Zakiya Dalila Harris’s The Other Black Girl picks up where these books left off, drawing out the tension between corporate America’s expectations of conformity and its performance of inclusion. Harris’s protagonist, Nella Rogers, is a Black and ambitious 26-year-old editorial assistant, whose attempts to navigate the opaque and alienating workplace culture at a prestigious, ultra-white publishing house lead her to a set of existential questions. What do survival and success look like for Black women in predominantly white professional spaces? What do they stand to gain? To lose? And what does it mean for her and another Black employee to try and make those spaces better?

Her concerns are familiar: Over the last couple of years, revelations of working conditions for people of color at media organizations such as the food magazine Bon Appetit have publicly raised similar questions. Yet The Other Black Girl isn’t a story about finding solidarity or even about speaking up; it probes something more unsettling. As the novel presents competing ideas of success at the office, and the sacrifices that might entail, it evolves into an intense psychological thriller. The world Nella inhabits can equally be evoked as an office novel and as a work of horror. They might even be the same thing.

The Other Black Girl begins with cocoa butter. Nella, who has been working at Wagner Books for two years, smells it in the air one summer day in 2018. She quickly realizes that the scent means one of two things: Either “one of her white colleagues had started using Brown Buttah. Or—more likely, since she was pretty sure none of them had accidentally stumbled into the natural hair care aisle—there was another Black girl on the thirteenth floor.” Upon this realization, Nella becomes giddy. Maybe, she starts to think, her attempts to diversify her office—which had been previously characterized as “extracurricular” by her direct manager, Vera—have finally paid off.

Conversations about diversity at Wagner have up to this point been tortured, the word rendered virtually meaningless by continuous overuse. In company meetings on the subject, awkward interactions proliferate, as Nella explains why others should care about trying to include more people of color. She encounters the usual defensive explanations (“Didn’t we publish this book by that Black writer just last year?”); obtuseness (her co-workers offer “their own examples of ‘diversity,’” including left-handedness and nearsightedness); and general avoidance (“It didn’t surprise Nella, then, that the next non-mandatory Diversity Town Hall had half as many attendees as the first”).

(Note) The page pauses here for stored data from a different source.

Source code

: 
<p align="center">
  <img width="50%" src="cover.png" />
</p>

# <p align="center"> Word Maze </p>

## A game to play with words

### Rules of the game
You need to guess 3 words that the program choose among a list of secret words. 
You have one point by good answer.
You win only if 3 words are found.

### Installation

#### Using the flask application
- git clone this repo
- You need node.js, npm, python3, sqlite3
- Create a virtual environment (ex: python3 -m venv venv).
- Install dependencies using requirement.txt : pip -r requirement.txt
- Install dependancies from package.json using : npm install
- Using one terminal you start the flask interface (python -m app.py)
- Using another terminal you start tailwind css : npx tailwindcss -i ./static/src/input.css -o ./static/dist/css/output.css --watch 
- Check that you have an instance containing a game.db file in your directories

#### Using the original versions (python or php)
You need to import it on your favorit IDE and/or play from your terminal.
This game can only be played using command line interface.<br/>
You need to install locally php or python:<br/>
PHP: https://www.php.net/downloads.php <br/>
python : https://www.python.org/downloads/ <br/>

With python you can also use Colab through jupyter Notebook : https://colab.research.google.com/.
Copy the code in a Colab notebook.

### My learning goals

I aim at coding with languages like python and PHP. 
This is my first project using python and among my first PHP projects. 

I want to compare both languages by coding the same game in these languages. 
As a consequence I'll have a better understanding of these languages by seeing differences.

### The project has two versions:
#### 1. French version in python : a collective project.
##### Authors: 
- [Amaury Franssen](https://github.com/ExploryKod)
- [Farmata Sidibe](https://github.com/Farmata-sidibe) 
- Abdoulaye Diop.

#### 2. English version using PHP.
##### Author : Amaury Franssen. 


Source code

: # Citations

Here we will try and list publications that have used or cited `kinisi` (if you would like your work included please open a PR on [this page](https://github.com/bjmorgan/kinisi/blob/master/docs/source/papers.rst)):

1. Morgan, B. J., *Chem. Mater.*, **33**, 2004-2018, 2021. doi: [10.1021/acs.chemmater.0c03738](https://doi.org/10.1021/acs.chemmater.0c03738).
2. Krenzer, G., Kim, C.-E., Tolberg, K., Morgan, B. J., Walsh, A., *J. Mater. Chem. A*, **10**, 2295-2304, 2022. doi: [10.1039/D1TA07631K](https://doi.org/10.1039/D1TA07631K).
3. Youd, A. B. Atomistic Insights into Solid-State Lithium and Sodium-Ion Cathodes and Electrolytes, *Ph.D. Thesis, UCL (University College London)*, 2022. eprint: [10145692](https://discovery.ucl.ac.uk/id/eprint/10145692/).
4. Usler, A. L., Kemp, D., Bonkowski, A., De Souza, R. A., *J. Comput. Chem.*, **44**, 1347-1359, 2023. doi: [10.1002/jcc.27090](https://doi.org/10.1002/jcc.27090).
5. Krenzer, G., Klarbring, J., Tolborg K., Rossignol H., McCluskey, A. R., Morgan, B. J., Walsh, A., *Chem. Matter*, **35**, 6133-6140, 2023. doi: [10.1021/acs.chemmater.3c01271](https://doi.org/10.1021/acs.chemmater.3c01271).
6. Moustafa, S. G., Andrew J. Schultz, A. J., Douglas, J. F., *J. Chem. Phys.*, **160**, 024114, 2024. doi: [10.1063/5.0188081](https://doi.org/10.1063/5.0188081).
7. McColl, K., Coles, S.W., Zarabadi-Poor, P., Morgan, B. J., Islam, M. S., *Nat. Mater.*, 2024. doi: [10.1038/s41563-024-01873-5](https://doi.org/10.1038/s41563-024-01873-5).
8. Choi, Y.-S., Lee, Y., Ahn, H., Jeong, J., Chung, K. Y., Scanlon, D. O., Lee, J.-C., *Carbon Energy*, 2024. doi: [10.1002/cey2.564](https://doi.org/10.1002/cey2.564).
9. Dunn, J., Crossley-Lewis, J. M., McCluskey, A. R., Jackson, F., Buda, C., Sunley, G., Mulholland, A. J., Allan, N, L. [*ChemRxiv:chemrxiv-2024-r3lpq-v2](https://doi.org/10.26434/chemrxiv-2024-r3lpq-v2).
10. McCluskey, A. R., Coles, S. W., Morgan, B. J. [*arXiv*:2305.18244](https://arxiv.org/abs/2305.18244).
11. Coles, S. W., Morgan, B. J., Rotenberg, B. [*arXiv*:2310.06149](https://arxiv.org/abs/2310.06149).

In these uncomfortable opening pages, Nella finds herself trapped between some colleagues who are totally indifferent and others whose well-meaning questions and comments never quite land the right way. Her co-worker Sophie is a caricature of the white colleague who too willingly engages in diversity and inclusion matters, as she floats from desk to desk, striking up ill-timed conversations. Her attempts to relate come off as awkward and intrusive: She confidently presumes to know Nella’s feelings about the new girl, Hazel (“This is so great for you, right?... You must be so excited”); yet she is coy when it comes to describing Hazel as Black. (“And I don’t know for certain, but she seems like she might be … you know.”) Sophie’s engagement with race and racism gives her a way to demonstrate a moral superiority to other white people and to feel good about having The Right Opinion. None of this is much use to Nella.

Hazel strikes an altogether more confident pose. With an aesthetic that is part Erykah Badu, part Issa Rae, she projects a wry knowingness. Before they meet in an editor’s office, Nella overhears Hazel explaining to a group of white colleagues that “ACP” is shorthand for Adam Clayton Powell Jr. Boulevard, a street that runs through Harlem. Nella snorts in an attempt to make a connection. And it works for a while. The novel’s early chapters capture Nella’s relief at Hazel’s presence and a growing closeness between the two women. They bond over their matching Zora Neale Hurston mugs and their love of Burning Heart, a book written and edited by Black women at Wagner decades before. They grab lunch at a hole-in-the-wall café far from the office to dish, and they commit to supporting one another. Their conversations are a healthy mix of classic millennial anxieties about success in the workplace, as they trade secrets about their bosses and remind themselves they “should be thankful” to be at a place like Wagner, “because really, it was so hard to get a job.”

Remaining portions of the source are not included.